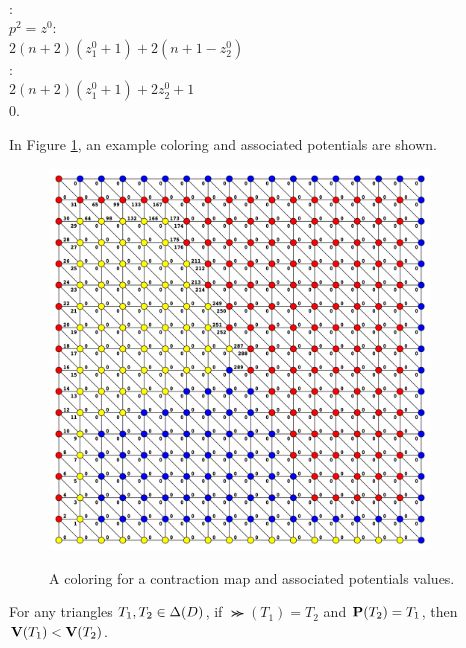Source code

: \begin{algo}
    \\    \ElseB:\quad{}\+
    \\      \IfB $p^2 = z^0$:\quad{}\+
    \\        \ReturnB $2(n+2)(z^0_1 + 1) + 2(n+1-z^0_2)$\-
    \\      \ElseB:\quad{}\+
    \\        \ReturnB $2(n+2)(z^0_1 + 1) + 2z^0_2 + 1$\-\-\-
    \\  \ReturnB $0$\quad{}. 
  \end{algo}

  In Figure \ref{fig:potentials}, an example coloring and associated potentials are shown.
  \begin{figure}[h]
    \caption{A coloring for a contraction map and associated potentials values.}
    \centering
    \includegraphics[width=0.9\textwidth]{ContractionToEOPL_example1_potentials}
    \label{fig:potentials}
  \end{figure}

  \begin{lemma} \label{lemma:PotentialsIncreaseAlongPaths}
    For any triangles $T_1,T_2 \in \Delta(D)$, if $\Succ(T_1) = T_2$ and $\mathbf{P}(T_2) = T_1$, then $\mathbf{V}(T_1) < \mathbf{V}(T_2)$. 
  \end{lemma}

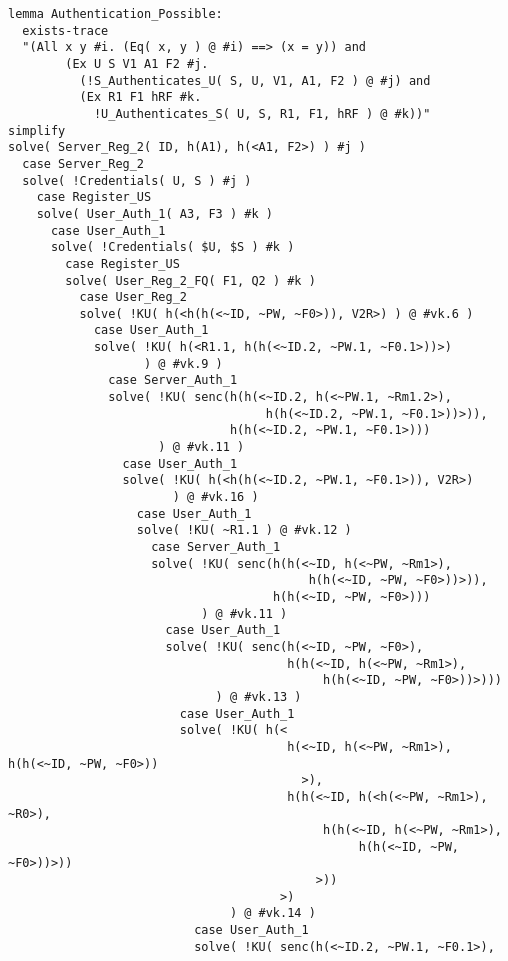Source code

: \documentclass[a4paper, 12pt, titlepage]{article}
\begin{document}
\begin{lstlisting}[caption = Execution results are positive for authentication possible lemma of One Time Password Scheme]
lemma Authentication_Possible:
  exists-trace
  "(All x y #i. (Eq( x, y ) @ #i) ==> (x = y)) and
        (Ex U S V1 A1 F2 #j.
          (!S_Authenticates_U( S, U, V1, A1, F2 ) @ #j) and
          (Ex R1 F1 hRF #k.
            !U_Authenticates_S( U, S, R1, F1, hRF ) @ #k))"
simplify
solve( Server_Reg_2( ID, h(A1), h(<A1, F2>) ) #j )
  case Server_Reg_2
  solve( !Credentials( U, S ) #j )
    case Register_US
    solve( User_Auth_1( A3, F3 ) #k )
      case User_Auth_1
      solve( !Credentials( $U, $S ) #k )
        case Register_US
        solve( User_Reg_2_FQ( F1, Q2 ) #k )
          case User_Reg_2
          solve( !KU( h(<h(h(<~ID, ~PW, ~F0>)), V2R>) ) @ #vk.6 )
            case User_Auth_1
            solve( !KU( h(<R1.1, h(h(<~ID.2, ~PW.1, ~F0.1>))>)
                   ) @ #vk.9 )
              case Server_Auth_1
              solve( !KU( senc(h(h(<~ID.2, h(<~PW.1, ~Rm1.2>),
                                    h(h(<~ID.2, ~PW.1, ~F0.1>))>)),
                               h(h(<~ID.2, ~PW.1, ~F0.1>)))
                     ) @ #vk.11 )
                case User_Auth_1
                solve( !KU( h(<h(h(<~ID.2, ~PW.1, ~F0.1>)), V2R>)
                       ) @ #vk.16 )
                  case User_Auth_1
                  solve( !KU( ~R1.1 ) @ #vk.12 )
                    case Server_Auth_1
                    solve( !KU( senc(h(h(<~ID, h(<~PW, ~Rm1>),
                                          h(h(<~ID, ~PW, ~F0>))>)),
                                     h(h(<~ID, ~PW, ~F0>)))
                           ) @ #vk.11 )
                      case User_Auth_1
                      solve( !KU( senc(h(<~ID, ~PW, ~F0>),
                                       h(h(<~ID, h(<~PW, ~Rm1>),
                                            h(h(<~ID, ~PW, ~F0>))>)))
                             ) @ #vk.13 )
                        case User_Auth_1
                        solve( !KU( h(<
                                       h(<~ID, h(<~PW, ~Rm1>), h(h(<~ID, ~PW, ~F0>))
                                         >),
                                       h(h(<~ID, h(<h(<~PW, ~Rm1>), ~R0>),
                                            h(h(<~ID, h(<~PW, ~Rm1>),
                                                 h(h(<~ID, ~PW, ~F0>))>))
                                           >))
                                      >)
                               ) @ #vk.14 )
                          case User_Auth_1
                          solve( !KU( senc(h(<~ID.2, ~PW.1, ~F0.1>),

\end{lstlisting}
\end{document}
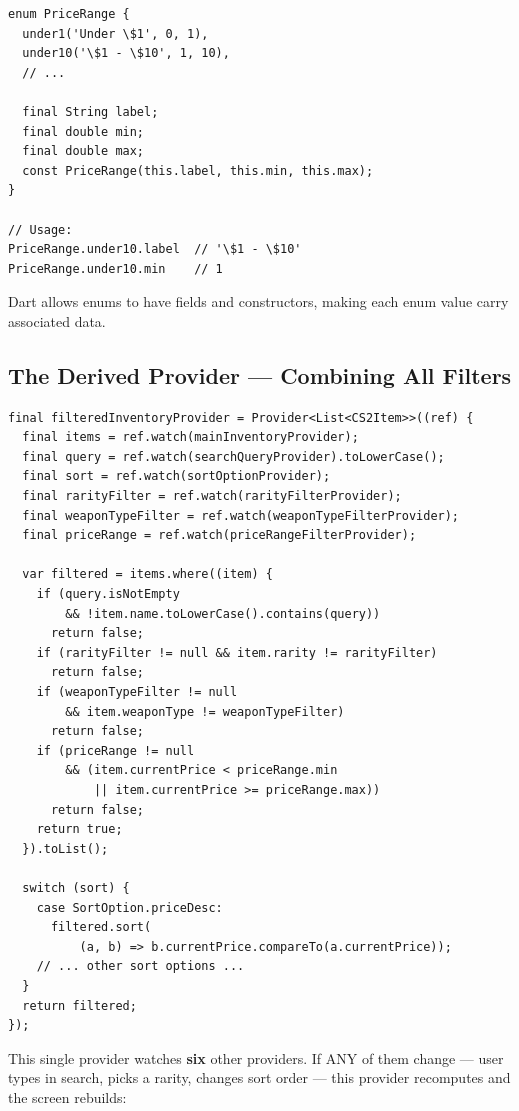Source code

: \documentclass[11pt, a4paper]{article}
\begin{document}
\begin{conceptbox}[title=\textbf{Enhanced Enums --- Enums with Fields}]
\begin{lstlisting}[numbers=none]
enum PriceRange {
  under1('Under \$1', 0, 1),
  under10('\$1 - \$10', 1, 10),
  // ...

  final String label;
  final double min;
  final double max;
  const PriceRange(this.label, this.min, this.max);
}

// Usage:
PriceRange.under10.label  // '\$1 - \$10'
PriceRange.under10.min    // 1
\end{lstlisting}

Dart allows enums to have fields and constructors, making each enum value carry associated data.
\end{conceptbox}

\subsection{The Derived Provider --- Combining All Filters}

\begin{lstlisting}
final filteredInventoryProvider = Provider<List<CS2Item>>((ref) {
  final items = ref.watch(mainInventoryProvider);
  final query = ref.watch(searchQueryProvider).toLowerCase();
  final sort = ref.watch(sortOptionProvider);
  final rarityFilter = ref.watch(rarityFilterProvider);
  final weaponTypeFilter = ref.watch(weaponTypeFilterProvider);
  final priceRange = ref.watch(priceRangeFilterProvider);

  var filtered = items.where((item) {
    if (query.isNotEmpty
        && !item.name.toLowerCase().contains(query))
      return false;
    if (rarityFilter != null && item.rarity != rarityFilter)
      return false;
    if (weaponTypeFilter != null
        && item.weaponType != weaponTypeFilter)
      return false;
    if (priceRange != null
        && (item.currentPrice < priceRange.min
            || item.currentPrice >= priceRange.max))
      return false;
    return true;
  }).toList();

  switch (sort) {
    case SortOption.priceDesc:
      filtered.sort(
          (a, b) => b.currentPrice.compareTo(a.currentPrice));
    // ... other sort options ...
  }
  return filtered;
});
\end{lstlisting}

This single provider watches \textbf{six} other providers. If ANY of them change --- user types in search, picks a rarity, changes sort order --- this provider recomputes and the screen rebuilds:
\end{document}
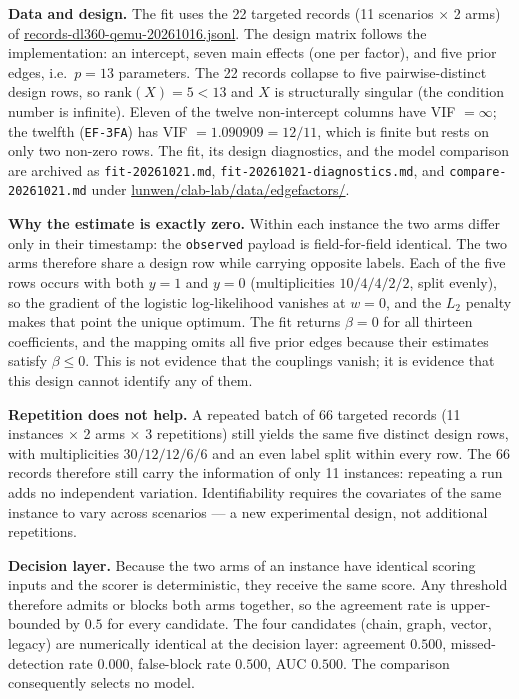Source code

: \documentclass[preprints,article,accept,oneauthor]{Definitions/mdpi}
\begin{document}
\textbf{Data and design.} The fit uses the 22 targeted records (11 scenarios
$\times$ 2 arms) of
\url{records-dl360-qemu-20261016.jsonl}. The design matrix follows the
implementation: an intercept, seven main effects (one per factor), and five
prior edges, i.e.\ $p=13$ parameters. The 22 records collapse to five
pairwise-distinct design rows, so $\mathrm{rank}(X)=5<13$ and $X$ is
structurally singular (the condition number is infinite). Eleven of the
twelve non-intercept columns have VIF $=\infty$; the twelfth
(\texttt{EF-3FA}) has VIF $=1.090909=12/11$, which is finite but rests on
only two non-zero rows. The fit, its design diagnostics, and the model
comparison are archived as \texttt{fit-20261021.md},
\texttt{fit-20261021-diagnostics.md}, and \texttt{compare-20261021.md} under
\url{lunwen/clab-lab/data/edgefactors/}.

\textbf{Why the estimate is exactly zero.} Within each instance the two arms
differ only in their timestamp: the \texttt{observed} payload is
field-for-field identical. The two arms therefore share a design row while
carrying opposite labels. Each of the five rows occurs with both $y=1$ and
$y=0$ (multiplicities $10/4/4/2/2$, split evenly), so the gradient of the
logistic log-likelihood vanishes at $w=0$, and the $L_2$ penalty makes that
point the unique optimum. The fit returns $\beta=0$ for all thirteen
coefficients, and the mapping omits all five prior edges because their
estimates satisfy $\beta\le0$. This is not evidence that the couplings
vanish; it is evidence that this design cannot identify any of them.

\textbf{Repetition does not help.} A repeated batch of 66 targeted records
(11 instances $\times$ 2 arms $\times$ 3 repetitions) still yields the same
five distinct design rows, with multiplicities $30/12/12/6/6$ and an even
label split within every row. The 66 records therefore still carry the
information of only 11 instances: repeating a run adds no independent
variation. Identifiability requires the covariates of the same instance to
vary across scenarios --- a new experimental design, not additional
repetitions.

\textbf{Decision layer.} Because the two arms of an instance have identical
scoring inputs and the scorer is deterministic, they receive the same score.
Any threshold therefore admits or blocks both arms together, so the
agreement rate is upper-bounded by $0.5$ for every candidate. The four
candidates (chain, graph, vector, legacy) are numerically identical at the
decision layer: agreement $0.500$, missed-detection rate $0.000$,
false-block rate $0.500$, AUC $0.500$. The comparison consequently selects
no model.
\end{document}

────────────────

PROBLEM DESCRIPTION: Among the lines above, the one with "(item.currentPrice < priceRange.min" opens the part to repeat and the one with "coefficients, and the" closes it; repeat only that part exactly, with no pictures.

EXERCISE RESULT:
        && (item.currentPrice < priceRange.min
            || item.currentPrice >= priceRange.max))
      return false;
    return true;
  }).toList();

  switch (sort) {
    case SortOption.priceDesc:
      filtered.sort(
          (a, b) => b.currentPrice.compareTo(a.currentPrice));
    // ... other sort options ...
  }
  return filtered;
});
\end{lstlisting}

This single provider watches \textbf{six} other providers. If ANY of them change --- user types in search, picks a rarity, changes sort order --- this provider recomputes and the screen rebuilds:
\end{document}
Source code

: \documentclass[preprints,article,accept,oneauthor]{Definitions/mdpi}
\begin{document}
\textbf{Data and design.} The fit uses the 22 targeted records (11 scenarios
$\times$ 2 arms) of
\url{records-dl360-qemu-20261016.jsonl}. The design matrix follows the
implementation: an intercept, seven main effects (one per factor), and five
prior edges, i.e.\ $p=13$ parameters. The 22 records collapse to five
pairwise-distinct design rows, so $\mathrm{rank}(X)=5<13$ and $X$ is
structurally singular (the condition number is infinite). Eleven of the
twelve non-intercept columns have VIF $=\infty$; the twelfth
(\texttt{EF-3FA}) has VIF $=1.090909=12/11$, which is finite but rests on
only two non-zero rows. The fit, its design diagnostics, and the model
comparison are archived as \texttt{fit-20261021.md},
\texttt{fit-20261021-diagnostics.md}, and \texttt{compare-20261021.md} under
\url{lunwen/clab-lab/data/edgefactors/}.

\textbf{Why the estimate is exactly zero.} Within each instance the two arms
differ only in their timestamp: the \texttt{observed} payload is
field-for-field identical. The two arms therefore share a design row while
carrying opposite labels. Each of the five rows occurs with both $y=1$ and
$y=0$ (multiplicities $10/4/4/2/2$, split evenly), so the gradient of the
logistic log-likelihood vanishes at $w=0$, and the $L_2$ penalty makes that
point the unique optimum. The fit returns $\beta=0$ for all thirteen
coefficients, and the mapping omits all five prior edges because their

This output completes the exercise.